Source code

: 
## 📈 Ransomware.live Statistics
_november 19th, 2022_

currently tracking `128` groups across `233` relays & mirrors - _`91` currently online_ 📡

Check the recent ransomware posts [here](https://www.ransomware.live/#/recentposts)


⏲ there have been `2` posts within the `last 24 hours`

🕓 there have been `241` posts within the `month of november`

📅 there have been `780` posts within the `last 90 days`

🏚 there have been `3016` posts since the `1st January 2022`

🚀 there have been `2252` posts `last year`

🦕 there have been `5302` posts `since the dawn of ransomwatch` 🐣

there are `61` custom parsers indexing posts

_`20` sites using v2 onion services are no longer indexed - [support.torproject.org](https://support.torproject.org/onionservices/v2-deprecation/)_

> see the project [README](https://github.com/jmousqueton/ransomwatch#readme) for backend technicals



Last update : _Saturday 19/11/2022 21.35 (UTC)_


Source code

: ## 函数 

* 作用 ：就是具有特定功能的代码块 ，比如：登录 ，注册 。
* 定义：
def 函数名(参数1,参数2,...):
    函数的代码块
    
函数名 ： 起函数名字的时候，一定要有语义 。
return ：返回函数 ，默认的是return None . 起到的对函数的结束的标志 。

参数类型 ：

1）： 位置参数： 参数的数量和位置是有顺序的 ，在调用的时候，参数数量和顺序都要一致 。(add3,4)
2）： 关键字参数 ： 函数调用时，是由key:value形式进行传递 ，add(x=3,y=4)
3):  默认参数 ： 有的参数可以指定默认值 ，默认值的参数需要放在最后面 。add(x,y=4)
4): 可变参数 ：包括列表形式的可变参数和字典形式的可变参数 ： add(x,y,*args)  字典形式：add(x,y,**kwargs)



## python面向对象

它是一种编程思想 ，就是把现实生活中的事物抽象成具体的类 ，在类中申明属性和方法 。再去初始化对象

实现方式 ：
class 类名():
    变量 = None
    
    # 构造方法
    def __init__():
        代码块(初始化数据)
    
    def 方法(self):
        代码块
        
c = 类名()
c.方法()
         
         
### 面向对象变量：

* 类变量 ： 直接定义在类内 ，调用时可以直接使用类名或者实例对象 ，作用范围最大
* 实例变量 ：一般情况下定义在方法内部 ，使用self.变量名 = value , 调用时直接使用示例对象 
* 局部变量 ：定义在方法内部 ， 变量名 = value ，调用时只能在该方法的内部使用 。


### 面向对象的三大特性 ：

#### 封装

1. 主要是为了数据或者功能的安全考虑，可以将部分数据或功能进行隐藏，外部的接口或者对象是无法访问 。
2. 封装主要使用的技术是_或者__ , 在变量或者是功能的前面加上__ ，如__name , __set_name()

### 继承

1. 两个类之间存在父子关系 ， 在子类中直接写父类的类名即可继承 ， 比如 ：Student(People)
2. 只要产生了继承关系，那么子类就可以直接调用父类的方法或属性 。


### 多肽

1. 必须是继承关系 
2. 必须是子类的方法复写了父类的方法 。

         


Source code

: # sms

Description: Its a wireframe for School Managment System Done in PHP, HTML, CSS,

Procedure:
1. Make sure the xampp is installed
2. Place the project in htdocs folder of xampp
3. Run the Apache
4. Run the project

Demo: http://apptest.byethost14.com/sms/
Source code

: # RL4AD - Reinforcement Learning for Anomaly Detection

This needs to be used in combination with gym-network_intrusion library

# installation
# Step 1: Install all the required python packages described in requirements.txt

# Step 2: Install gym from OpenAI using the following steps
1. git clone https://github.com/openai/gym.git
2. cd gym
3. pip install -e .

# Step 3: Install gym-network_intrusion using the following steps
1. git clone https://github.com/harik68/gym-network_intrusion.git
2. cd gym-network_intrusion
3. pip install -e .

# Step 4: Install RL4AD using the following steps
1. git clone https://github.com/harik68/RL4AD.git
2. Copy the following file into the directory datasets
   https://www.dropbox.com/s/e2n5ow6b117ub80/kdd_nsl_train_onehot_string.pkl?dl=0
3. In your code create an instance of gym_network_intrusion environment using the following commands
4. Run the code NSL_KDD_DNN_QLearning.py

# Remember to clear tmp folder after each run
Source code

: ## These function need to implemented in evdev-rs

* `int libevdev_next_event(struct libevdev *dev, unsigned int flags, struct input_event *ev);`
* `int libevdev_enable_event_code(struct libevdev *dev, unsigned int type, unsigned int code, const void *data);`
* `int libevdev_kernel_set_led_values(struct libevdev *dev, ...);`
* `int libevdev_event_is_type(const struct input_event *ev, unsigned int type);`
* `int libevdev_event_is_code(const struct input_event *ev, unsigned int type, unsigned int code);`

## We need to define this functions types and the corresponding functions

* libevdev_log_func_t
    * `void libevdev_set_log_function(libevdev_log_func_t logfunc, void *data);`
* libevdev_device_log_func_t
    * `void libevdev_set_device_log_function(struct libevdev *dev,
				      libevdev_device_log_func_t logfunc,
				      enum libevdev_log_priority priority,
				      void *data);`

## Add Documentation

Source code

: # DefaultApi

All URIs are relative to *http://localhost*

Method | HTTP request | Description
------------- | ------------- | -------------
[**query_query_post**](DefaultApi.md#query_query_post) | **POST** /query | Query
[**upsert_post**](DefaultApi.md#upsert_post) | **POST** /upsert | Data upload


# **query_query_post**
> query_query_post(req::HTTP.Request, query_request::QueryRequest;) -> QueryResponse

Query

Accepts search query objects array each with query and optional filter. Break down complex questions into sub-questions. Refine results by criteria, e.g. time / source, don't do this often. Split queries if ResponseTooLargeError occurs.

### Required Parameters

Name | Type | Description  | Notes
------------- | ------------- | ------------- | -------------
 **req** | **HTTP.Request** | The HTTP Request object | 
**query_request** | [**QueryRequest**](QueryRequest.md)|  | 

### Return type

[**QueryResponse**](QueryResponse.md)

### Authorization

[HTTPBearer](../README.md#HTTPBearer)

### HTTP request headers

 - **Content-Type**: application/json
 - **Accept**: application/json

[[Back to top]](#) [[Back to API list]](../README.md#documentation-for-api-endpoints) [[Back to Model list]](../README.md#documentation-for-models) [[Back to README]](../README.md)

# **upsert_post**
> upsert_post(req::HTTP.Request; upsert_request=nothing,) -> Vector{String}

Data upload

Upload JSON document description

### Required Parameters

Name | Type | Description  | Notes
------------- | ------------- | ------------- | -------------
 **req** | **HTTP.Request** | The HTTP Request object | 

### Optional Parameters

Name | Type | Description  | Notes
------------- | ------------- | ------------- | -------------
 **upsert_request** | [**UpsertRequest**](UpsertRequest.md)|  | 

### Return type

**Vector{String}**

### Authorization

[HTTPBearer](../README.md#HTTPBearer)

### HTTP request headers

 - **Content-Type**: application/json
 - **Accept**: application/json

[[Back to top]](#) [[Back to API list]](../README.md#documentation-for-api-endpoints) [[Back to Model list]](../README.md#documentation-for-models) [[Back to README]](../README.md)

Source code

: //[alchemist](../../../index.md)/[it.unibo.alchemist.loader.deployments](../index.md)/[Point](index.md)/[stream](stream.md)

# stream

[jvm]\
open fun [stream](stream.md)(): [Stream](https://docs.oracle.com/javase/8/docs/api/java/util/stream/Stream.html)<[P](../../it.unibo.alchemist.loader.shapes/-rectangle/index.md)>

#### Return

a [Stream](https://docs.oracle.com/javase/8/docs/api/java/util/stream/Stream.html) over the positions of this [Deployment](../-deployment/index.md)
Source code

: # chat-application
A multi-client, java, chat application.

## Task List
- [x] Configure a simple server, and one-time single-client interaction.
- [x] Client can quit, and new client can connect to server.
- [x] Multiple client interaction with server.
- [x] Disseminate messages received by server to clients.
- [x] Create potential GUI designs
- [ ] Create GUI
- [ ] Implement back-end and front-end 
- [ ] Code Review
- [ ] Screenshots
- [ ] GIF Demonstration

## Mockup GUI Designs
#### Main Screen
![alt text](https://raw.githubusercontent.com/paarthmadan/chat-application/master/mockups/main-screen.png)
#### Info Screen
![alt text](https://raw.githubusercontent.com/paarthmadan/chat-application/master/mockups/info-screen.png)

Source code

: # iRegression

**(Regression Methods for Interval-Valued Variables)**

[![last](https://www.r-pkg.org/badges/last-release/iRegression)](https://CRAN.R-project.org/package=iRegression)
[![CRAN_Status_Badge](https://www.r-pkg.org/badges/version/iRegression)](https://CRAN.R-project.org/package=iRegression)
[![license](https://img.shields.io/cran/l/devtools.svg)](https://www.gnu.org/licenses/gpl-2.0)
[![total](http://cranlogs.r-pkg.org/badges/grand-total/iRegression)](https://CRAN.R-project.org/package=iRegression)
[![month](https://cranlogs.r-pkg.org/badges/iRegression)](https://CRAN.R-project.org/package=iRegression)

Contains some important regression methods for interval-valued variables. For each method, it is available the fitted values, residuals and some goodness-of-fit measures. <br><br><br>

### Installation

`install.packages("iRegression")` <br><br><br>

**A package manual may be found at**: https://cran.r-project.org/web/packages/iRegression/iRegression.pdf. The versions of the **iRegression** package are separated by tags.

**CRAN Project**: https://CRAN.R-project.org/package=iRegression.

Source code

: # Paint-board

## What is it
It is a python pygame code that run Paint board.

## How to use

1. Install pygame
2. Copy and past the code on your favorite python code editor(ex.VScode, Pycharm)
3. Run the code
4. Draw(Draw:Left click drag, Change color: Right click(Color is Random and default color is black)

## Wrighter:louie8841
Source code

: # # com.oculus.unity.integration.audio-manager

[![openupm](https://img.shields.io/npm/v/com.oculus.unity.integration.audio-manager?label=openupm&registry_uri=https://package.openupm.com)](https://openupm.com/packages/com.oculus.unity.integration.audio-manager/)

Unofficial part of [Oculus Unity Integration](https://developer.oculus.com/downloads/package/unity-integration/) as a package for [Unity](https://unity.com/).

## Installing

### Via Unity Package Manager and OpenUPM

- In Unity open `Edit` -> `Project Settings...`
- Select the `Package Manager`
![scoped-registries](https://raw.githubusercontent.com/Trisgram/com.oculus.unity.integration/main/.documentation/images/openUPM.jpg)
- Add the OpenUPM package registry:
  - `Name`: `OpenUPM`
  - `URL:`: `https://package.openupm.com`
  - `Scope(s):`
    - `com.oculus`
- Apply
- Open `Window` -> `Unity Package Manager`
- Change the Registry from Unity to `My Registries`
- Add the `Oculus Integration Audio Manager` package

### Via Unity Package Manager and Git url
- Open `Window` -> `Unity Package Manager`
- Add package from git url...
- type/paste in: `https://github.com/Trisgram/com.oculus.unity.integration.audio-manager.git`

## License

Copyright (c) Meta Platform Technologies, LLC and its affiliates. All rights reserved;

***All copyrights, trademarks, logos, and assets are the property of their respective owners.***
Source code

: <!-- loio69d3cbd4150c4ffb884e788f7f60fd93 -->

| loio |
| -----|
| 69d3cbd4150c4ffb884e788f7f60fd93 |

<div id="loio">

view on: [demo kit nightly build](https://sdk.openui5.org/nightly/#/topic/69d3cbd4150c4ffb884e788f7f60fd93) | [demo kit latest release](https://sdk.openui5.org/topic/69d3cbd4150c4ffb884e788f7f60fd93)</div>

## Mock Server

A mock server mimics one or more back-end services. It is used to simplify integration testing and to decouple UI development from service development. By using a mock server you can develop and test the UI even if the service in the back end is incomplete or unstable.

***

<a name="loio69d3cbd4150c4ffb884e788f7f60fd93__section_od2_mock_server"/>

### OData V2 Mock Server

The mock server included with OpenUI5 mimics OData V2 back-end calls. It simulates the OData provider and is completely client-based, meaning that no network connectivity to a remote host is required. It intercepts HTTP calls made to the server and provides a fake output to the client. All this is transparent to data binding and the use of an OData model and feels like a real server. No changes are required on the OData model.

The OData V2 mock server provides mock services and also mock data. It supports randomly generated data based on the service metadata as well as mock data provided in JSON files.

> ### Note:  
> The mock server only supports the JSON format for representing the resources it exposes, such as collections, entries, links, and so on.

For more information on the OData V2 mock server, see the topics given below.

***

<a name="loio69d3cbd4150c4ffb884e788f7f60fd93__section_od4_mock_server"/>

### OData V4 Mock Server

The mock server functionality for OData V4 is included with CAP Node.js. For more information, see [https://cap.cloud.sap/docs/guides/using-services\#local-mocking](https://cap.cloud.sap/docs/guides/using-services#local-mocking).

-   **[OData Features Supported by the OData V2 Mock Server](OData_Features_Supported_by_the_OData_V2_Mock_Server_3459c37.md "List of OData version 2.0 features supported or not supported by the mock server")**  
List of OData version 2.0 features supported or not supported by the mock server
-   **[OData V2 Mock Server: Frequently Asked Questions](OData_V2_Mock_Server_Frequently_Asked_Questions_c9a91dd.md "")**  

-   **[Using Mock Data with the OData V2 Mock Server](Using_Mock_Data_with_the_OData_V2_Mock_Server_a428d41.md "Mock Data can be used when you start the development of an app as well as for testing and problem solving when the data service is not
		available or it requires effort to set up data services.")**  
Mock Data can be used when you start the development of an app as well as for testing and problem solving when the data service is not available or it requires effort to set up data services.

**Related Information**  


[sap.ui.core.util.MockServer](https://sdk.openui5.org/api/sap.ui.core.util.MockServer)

=-=-=

TASK DESCRIPTION:
Where does the string "release" appear in the records above? Show every line that holds it.

RESULT OF THE EXERCISE:
[![last](https://www.r-pkg.org/badges/last-release/iRegression)](https://CRAN.R-project.org/package=iRegression)
view on: [demo kit nightly build](https://sdk.openui5.org/nightly/#/topic/69d3cbd4150c4ffb884e788f7f60fd93) | [demo kit latest release](https://sdk.openui5.org/topic/69d3cbd4150c4ffb884e788f7f60fd93)</div>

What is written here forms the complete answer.